Rendered images with source text
........
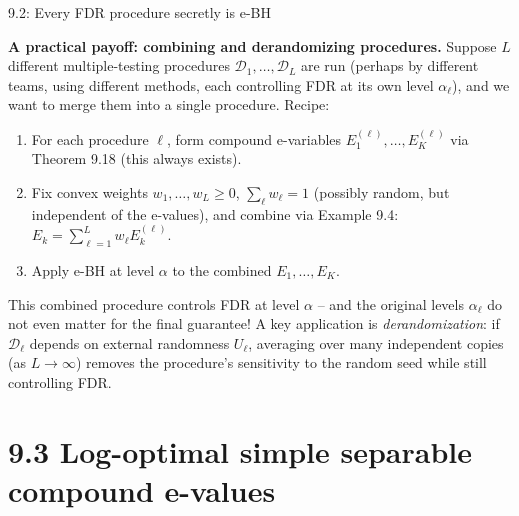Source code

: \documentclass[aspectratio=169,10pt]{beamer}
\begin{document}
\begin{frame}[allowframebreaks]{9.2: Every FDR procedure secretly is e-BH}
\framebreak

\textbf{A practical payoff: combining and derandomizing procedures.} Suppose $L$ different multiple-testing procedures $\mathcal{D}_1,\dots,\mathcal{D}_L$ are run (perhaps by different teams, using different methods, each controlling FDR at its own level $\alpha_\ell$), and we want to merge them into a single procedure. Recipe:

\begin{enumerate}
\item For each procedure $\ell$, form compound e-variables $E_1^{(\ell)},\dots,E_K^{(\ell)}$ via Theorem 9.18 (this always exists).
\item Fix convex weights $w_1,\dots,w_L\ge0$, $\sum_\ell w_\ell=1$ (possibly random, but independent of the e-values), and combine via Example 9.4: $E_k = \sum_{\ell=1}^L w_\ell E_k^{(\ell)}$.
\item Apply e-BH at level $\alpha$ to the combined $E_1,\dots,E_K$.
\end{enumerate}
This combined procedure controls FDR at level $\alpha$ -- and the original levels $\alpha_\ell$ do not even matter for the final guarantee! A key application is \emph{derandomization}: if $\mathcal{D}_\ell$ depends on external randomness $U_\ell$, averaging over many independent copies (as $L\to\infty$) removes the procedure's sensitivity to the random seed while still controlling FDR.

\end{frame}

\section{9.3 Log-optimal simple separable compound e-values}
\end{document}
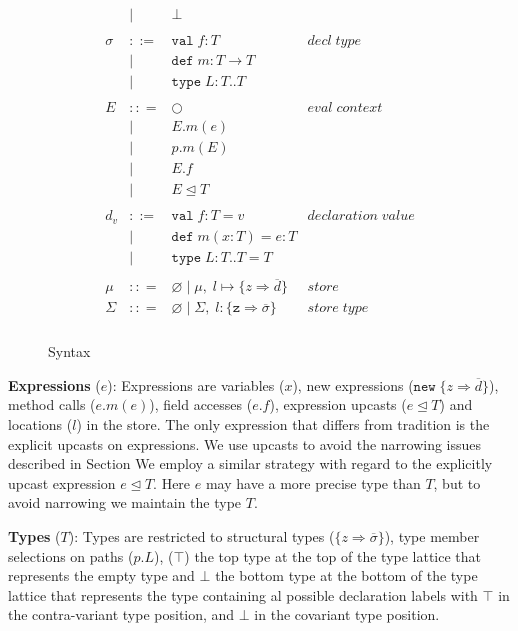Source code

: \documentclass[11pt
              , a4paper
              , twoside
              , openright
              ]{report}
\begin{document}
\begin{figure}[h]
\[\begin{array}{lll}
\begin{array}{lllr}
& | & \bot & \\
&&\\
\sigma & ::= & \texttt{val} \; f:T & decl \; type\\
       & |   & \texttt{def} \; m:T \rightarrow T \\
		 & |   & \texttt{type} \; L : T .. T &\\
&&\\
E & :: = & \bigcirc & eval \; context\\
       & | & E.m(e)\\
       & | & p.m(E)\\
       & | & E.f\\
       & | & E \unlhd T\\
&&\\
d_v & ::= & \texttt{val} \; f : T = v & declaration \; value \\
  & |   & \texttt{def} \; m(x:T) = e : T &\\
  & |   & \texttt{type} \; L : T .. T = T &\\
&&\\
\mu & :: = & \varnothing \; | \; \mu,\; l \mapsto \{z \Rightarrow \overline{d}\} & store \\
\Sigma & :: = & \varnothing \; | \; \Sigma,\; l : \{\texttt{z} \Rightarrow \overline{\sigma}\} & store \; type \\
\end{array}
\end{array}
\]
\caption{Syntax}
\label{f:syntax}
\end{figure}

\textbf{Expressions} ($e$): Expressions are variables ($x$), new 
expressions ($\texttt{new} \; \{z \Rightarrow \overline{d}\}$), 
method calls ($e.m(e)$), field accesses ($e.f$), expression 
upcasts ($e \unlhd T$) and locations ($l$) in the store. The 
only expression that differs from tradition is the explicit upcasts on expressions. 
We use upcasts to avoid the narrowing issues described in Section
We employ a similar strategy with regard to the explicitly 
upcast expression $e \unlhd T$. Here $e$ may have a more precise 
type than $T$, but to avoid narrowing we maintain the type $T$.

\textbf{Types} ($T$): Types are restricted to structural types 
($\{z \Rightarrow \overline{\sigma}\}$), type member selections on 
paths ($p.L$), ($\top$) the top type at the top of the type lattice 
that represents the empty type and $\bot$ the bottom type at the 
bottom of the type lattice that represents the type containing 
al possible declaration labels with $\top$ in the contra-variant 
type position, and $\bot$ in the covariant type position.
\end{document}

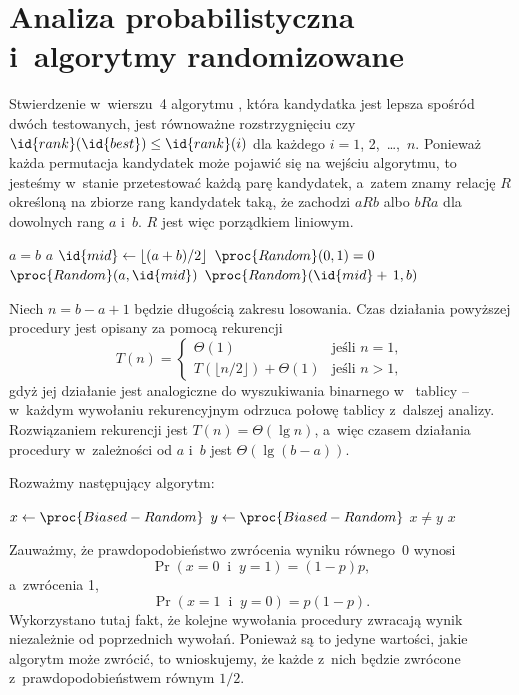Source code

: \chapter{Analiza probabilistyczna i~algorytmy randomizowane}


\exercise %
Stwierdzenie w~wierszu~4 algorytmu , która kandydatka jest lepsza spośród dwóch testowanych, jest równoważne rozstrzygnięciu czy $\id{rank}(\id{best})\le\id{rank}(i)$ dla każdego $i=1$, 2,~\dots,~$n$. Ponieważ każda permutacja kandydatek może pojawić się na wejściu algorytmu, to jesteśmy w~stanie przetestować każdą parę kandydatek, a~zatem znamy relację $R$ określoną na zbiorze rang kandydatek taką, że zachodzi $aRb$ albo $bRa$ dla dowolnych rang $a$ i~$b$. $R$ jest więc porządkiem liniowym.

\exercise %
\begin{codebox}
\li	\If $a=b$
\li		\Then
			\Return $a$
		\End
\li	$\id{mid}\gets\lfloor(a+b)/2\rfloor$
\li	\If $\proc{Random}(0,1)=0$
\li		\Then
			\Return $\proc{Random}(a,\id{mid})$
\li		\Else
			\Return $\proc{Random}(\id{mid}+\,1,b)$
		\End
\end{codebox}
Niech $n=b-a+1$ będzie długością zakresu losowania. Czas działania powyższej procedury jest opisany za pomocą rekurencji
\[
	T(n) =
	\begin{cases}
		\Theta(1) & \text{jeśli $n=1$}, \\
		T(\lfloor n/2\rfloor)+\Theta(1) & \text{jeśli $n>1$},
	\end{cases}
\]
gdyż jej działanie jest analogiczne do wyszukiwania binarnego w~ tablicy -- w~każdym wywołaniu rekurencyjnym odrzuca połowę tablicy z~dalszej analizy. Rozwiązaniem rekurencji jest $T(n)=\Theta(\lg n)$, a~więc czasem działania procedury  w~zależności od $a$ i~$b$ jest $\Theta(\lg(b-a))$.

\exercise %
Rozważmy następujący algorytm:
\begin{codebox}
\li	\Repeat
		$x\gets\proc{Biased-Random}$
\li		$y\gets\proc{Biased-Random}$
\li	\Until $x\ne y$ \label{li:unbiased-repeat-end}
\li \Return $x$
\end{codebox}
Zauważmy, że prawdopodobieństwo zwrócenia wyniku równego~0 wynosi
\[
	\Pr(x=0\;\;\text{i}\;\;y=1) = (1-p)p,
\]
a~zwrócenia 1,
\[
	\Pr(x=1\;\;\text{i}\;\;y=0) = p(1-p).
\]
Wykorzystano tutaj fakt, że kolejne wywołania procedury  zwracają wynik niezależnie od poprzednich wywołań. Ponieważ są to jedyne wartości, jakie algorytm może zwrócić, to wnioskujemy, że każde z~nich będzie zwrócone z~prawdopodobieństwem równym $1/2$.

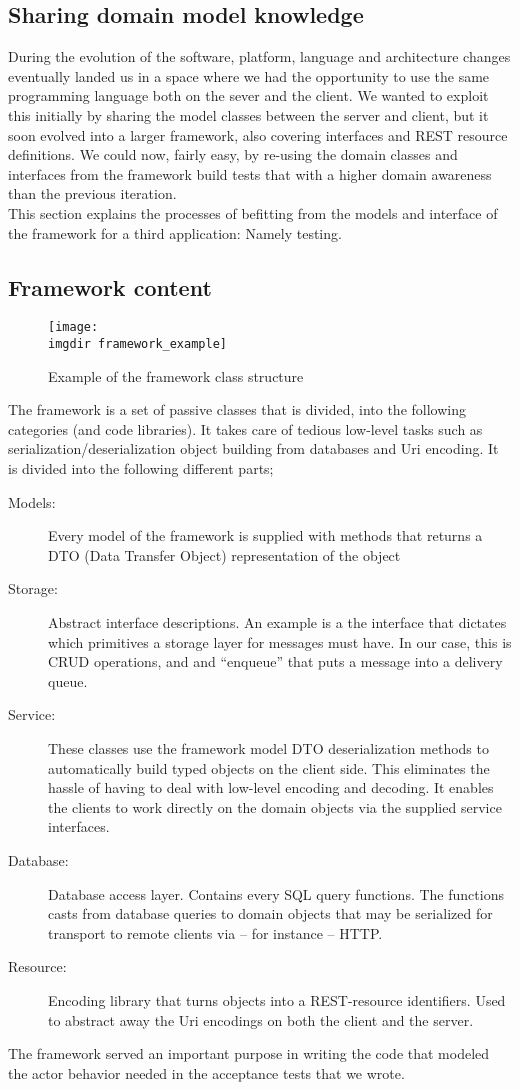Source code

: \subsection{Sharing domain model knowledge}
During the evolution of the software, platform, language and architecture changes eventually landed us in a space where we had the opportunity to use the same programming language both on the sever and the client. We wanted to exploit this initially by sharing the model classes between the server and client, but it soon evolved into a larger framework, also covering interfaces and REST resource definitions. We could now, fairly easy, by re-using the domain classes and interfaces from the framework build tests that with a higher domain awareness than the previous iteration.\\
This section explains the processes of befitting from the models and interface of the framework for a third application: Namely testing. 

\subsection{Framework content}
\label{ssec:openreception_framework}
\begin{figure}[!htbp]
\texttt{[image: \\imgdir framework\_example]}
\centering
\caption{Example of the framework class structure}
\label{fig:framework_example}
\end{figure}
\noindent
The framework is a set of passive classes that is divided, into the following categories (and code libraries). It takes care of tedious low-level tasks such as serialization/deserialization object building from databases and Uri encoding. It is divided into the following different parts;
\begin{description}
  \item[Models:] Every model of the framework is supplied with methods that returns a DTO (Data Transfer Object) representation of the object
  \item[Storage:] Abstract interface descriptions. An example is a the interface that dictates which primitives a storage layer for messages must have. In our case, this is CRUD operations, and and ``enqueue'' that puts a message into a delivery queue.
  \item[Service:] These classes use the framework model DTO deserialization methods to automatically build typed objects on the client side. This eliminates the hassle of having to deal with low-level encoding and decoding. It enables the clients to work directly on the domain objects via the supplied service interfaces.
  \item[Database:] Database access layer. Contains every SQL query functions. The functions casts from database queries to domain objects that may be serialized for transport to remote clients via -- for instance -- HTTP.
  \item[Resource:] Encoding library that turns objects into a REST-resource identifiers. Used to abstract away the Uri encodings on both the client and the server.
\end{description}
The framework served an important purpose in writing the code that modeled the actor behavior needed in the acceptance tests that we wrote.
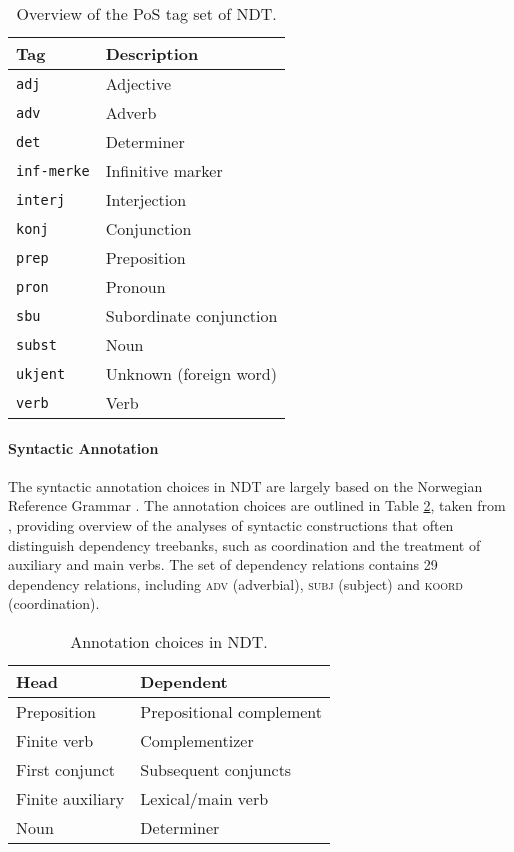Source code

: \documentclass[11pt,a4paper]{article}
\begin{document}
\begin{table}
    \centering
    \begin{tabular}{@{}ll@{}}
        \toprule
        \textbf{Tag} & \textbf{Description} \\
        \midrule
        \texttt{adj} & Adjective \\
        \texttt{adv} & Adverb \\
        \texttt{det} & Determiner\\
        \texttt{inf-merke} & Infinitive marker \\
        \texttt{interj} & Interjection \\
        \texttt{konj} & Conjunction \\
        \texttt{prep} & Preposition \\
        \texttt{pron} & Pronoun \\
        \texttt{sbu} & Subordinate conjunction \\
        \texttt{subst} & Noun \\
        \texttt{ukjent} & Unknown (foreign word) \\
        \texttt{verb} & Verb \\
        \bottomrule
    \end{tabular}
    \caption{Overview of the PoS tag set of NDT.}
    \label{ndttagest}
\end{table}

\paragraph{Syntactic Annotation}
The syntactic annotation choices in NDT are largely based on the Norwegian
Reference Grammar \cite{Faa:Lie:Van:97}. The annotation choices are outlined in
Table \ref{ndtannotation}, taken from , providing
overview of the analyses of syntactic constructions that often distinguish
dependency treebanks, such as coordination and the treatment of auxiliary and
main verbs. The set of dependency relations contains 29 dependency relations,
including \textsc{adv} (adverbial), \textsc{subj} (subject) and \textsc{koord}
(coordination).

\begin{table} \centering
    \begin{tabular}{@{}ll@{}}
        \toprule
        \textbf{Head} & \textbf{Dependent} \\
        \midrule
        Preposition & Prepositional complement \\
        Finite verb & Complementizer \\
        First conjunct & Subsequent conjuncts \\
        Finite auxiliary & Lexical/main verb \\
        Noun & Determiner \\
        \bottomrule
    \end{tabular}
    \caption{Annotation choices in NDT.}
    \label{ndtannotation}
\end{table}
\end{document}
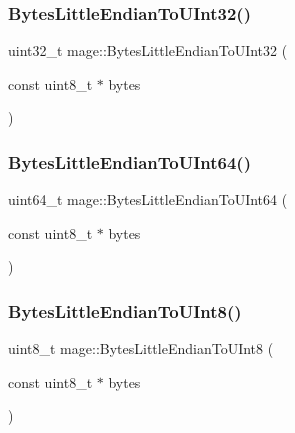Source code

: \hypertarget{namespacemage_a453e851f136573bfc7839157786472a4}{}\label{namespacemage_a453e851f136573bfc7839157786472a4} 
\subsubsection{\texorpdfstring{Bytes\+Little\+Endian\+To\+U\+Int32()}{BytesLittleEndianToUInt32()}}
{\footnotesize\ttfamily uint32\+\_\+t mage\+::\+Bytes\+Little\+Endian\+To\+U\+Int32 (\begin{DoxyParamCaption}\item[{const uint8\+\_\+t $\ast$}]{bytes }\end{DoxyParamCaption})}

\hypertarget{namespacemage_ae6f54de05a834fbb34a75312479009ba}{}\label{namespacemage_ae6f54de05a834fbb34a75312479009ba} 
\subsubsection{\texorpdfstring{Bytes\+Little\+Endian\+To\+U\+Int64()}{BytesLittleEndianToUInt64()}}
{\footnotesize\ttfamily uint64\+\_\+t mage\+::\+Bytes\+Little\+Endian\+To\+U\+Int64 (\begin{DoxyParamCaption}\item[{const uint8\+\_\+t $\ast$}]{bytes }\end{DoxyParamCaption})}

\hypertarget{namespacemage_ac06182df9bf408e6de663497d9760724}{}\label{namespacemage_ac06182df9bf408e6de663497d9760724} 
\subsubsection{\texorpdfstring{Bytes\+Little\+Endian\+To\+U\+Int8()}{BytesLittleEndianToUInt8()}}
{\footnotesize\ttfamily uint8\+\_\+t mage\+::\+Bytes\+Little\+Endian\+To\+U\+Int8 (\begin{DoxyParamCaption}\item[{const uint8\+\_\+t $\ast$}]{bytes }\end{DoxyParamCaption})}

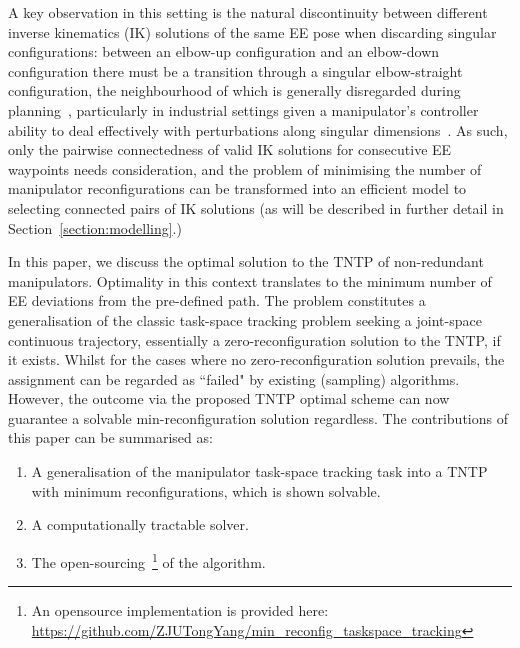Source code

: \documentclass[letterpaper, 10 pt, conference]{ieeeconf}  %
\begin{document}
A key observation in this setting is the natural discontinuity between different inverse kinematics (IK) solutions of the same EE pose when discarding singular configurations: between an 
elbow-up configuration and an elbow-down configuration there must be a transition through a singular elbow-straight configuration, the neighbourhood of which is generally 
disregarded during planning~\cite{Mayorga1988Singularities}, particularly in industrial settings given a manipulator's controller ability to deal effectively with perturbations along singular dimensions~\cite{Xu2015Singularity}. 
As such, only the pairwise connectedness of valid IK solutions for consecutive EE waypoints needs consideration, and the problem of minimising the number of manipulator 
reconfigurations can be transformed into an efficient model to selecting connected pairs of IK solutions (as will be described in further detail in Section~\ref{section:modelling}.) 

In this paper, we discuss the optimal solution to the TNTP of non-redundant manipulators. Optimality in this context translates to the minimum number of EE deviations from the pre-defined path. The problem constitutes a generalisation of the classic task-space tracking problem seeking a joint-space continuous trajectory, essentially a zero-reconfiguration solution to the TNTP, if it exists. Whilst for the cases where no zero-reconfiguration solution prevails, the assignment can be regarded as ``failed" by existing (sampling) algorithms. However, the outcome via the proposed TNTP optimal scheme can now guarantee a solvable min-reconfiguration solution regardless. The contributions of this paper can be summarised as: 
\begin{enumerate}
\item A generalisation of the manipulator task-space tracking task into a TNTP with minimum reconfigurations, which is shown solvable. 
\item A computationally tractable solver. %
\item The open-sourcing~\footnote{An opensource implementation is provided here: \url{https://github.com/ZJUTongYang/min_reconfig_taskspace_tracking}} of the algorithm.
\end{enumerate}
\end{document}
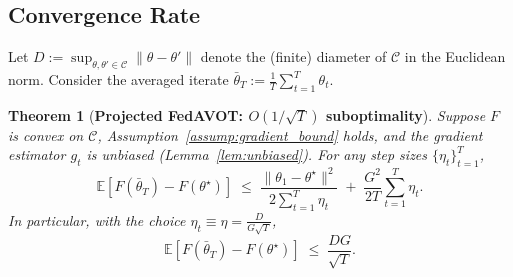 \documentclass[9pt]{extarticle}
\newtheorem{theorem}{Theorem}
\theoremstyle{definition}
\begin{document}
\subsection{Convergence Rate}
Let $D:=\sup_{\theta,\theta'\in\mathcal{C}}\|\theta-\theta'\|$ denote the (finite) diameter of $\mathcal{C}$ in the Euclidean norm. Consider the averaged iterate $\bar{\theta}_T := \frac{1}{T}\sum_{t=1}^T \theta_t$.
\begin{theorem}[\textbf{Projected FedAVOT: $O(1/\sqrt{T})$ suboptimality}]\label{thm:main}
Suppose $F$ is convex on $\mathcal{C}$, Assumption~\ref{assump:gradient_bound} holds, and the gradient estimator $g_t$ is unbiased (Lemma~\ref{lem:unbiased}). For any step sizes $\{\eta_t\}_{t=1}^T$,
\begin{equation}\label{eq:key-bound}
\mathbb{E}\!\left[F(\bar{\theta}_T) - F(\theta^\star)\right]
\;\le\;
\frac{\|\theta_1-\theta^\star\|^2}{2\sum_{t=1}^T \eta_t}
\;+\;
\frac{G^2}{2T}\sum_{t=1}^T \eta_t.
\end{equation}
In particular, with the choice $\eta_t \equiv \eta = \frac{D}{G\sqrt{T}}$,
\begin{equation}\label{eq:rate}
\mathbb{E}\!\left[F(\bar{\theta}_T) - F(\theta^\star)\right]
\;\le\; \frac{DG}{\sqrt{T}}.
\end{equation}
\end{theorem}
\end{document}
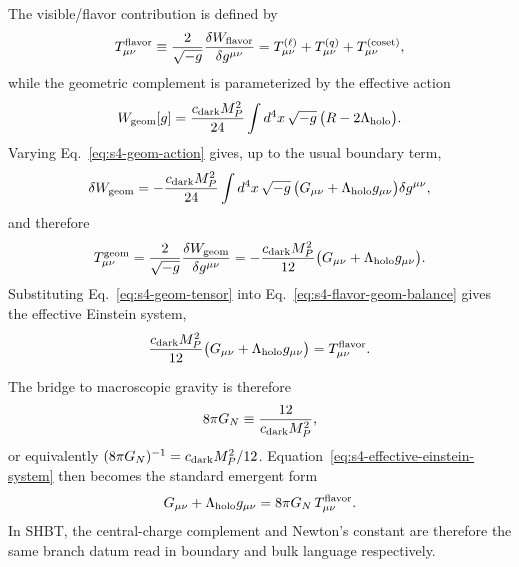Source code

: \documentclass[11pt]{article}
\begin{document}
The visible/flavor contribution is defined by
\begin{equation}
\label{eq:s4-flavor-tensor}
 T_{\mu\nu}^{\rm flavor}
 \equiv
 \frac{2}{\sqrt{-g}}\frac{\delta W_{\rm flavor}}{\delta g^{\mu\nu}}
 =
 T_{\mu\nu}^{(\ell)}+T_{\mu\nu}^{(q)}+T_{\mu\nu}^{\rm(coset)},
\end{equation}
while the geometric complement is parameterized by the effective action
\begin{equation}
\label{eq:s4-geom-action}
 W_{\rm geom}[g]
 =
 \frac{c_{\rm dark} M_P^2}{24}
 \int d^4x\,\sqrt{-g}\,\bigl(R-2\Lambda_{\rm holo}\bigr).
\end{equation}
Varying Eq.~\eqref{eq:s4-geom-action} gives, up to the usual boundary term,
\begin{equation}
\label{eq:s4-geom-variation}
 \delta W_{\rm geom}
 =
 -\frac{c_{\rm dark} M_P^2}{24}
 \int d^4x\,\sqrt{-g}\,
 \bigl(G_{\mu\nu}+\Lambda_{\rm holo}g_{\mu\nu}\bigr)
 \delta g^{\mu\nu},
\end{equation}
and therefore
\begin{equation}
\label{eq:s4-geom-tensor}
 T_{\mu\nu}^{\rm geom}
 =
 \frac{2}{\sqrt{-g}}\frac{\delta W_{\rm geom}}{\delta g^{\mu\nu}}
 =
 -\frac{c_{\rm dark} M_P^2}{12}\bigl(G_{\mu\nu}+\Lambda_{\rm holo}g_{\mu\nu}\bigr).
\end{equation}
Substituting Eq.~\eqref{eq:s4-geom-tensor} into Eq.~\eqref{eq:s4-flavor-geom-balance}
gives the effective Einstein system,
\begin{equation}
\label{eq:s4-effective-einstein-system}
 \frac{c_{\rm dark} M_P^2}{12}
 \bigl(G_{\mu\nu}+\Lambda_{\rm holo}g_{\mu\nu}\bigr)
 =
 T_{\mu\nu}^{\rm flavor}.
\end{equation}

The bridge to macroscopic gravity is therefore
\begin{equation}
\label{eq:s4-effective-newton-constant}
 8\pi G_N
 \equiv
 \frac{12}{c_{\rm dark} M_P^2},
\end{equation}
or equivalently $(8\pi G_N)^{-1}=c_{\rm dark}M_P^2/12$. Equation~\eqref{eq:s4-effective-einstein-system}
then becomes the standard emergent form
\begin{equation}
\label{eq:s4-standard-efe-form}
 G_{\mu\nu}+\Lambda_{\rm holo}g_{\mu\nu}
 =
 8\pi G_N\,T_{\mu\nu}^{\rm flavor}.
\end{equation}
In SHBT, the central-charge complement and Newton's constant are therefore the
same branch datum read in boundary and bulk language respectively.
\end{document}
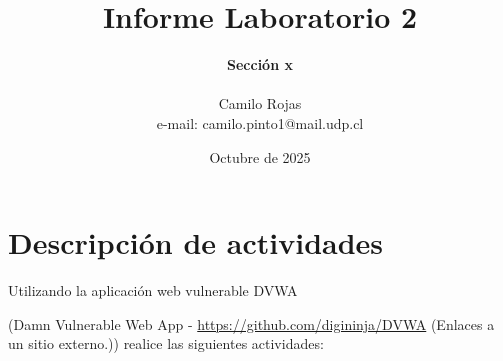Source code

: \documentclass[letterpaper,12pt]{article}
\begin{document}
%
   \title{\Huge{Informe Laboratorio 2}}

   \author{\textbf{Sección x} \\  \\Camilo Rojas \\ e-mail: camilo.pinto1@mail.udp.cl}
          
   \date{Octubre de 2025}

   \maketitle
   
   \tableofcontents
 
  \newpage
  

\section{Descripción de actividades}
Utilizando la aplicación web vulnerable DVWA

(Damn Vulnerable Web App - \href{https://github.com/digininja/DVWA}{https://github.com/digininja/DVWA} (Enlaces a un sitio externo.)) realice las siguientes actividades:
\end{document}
........
Print only the lines from the first line of the data above through the one containing "(this always exists).", exactly as they are, with pictures omitted.

• SOLUTION:
Source code

: \documentclass[aspectratio=169,10pt]{beamer}
\begin{document}
\begin{frame}[allowframebreaks]{9.2: Every FDR procedure secretly is e-BH}
\framebreak

\textbf{A practical payoff: combining and derandomizing procedures.} Suppose $L$ different multiple-testing procedures $\mathcal{D}_1,\dots,\mathcal{D}_L$ are run (perhaps by different teams, using different methods, each controlling FDR at its own level $\alpha_\ell$), and we want to merge them into a single procedure. Recipe:

\begin{enumerate}
\item For each procedure $\ell$, form compound e-variables $E_1^{(\ell)},\dots,E_K^{(\ell)}$ via Theorem 9.18 (this always exists).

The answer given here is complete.